赤い公園全曲考察42「絶対的な関係」(絶対的な関係 / きっかけ / 遠く遠く)

ご存知、赤い公園で一番目か二番目に有名な曲。津野さん、一時期ふなっしーにハマってて、実はそれに着想を得てできた曲なんじゃないかなあとずっと密かに思っている(後にレーベルメイトにもなる)。だからPVも着ぐるみが出てくるんじゃないかなあ。真偽は不明だけど…。

この曲は、PVの仕掛けがめちゃくちゃ面白いし、ドラマ主題歌で「100秒」っていうのがフィーチャーされすぎて、なんとなく曲の本質が見えにくくなっちゃってないかなと思います。人が使い分ける内面と外見、本音と建前のうち、内面や本音のことを「中の人」という言葉に喩えて、中の人と絶対的な関係になりたいとか、ならなくてもいいから中身を知りたいとか言ってるわけだけど、その「内面が見えないな、知りたいな」っていう現象がこの曲自体にも起こってるような気がします。(まあ音楽を売るのにそういうキャッチーな謳い文句は絶対に必要だけど)

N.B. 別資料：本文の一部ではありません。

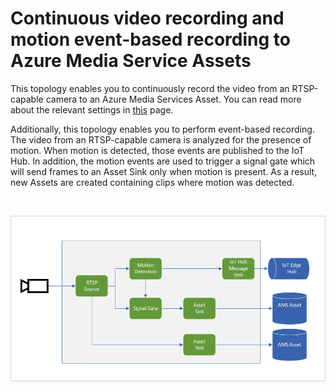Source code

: # Continuous video recording and motion event-based recording to Azure Media Service Assets

This topology enables you to continuously record the video from an RTSP-capable camera to an Azure Media Services Asset. You can read more about the relevant settings in [this](https://github.com/Azure/live-video-analytics/blob/master/MediaGraph/topologies/cvr-asset/readme.md) page.

Additionally, this topology enables you to perform event-based recording. The video from an RTSP-capable camera is analyzed for the presence of motion. When motion is detected, those events are published to the IoT Hub. In addition, the motion events are used to trigger a signal gate which will send frames to an Asset Sink only when motion is present. As a result, new Assets are created containing clips where motion was detected.

<br>
<p align="center">
  <img src="./topology.png" title="Continuous video recording and motion event-based recording to Azure Media Service Assets"/>
</p>
<br>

それに、やっと分かりかけた赤い公園というバンドも、中の人が考えてることは秘密だよって言われて突き放されたような感じもする。と同時に、もし最後の「私たち」に自分も入っているなら自分も共犯者なのかも…っていう甘い期待も生まれるっていう、実は最後の一文はすごい歌詞だと思います。当時は「絶対的な関係SNS企画」みたいなのもあって、いろんなアーティストたちと一緒にフリップを持って「絶対的な関係になりました」って言ってた。誰かと絶対的な関係にはなれるのか、なれないのか。

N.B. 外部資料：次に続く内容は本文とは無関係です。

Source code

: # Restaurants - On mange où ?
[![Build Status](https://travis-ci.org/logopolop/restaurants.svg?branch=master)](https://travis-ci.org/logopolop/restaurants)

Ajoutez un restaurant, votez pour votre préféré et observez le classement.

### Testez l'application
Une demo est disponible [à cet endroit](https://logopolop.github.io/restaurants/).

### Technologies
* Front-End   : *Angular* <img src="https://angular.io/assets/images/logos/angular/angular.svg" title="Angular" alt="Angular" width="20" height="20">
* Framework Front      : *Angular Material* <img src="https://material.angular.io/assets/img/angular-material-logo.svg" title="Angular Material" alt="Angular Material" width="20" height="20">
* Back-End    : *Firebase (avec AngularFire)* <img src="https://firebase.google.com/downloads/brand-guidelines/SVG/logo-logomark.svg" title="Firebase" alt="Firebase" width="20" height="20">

この曲について津野さんは「ちょっと過激な表現ですけど、何回も槍で刺すんじゃなくて、一撃で仕留めたかったんです(笑)」とのこと。これは歌詞もだけどどっちかと言うと音のほうのことを言ってるのかもしれない。他にも「普段は、楽器数が少ないので一番盛り上げたいところで楽器が全部鳴るようにしてそこから引き算で曲を作ることが多いけど、『絶対的な関係』はそれをせずに、飽きないように作った」とか「ジャンルは高円寺20000V」だとか言ってます。高円寺20000Vってジャンル誰に通用するんだ笑(パンクとかハードコア系で有名なとこです)。もう全部がかっこいいんだけど、ギターとベースが密接に連携してたり、かと思えば間奏ではベースが本来の役割をギターに任せてGの音しか弾かなくなるところとかは特に好きです。あとは意外と大事な役割を果たしてる鉄琴やコーラス。

亀田師匠曰く「ぼくの音楽人生の中で出会ったいちばん短くて、いちばん強い曲」。ライブ限定のギター弾き語りバージョンやアコースティックバージョン(それも何種類かある)に、ドラマでだけ流れた「絶対的な関係-Lost Days Mix-」、ドラマサントラに収録された「絶対的な関係~Piano Ver.~」、赤い公園は直接関係ないオルゴールバージョン、さらには「絶対的な関係(ヒャダインのリリリリ☆リミックス)」などのバリエーションがあります。ロッキンオンジャパンの「妄想トリビュート」で漫画にもなったのに、単行本には未収録…。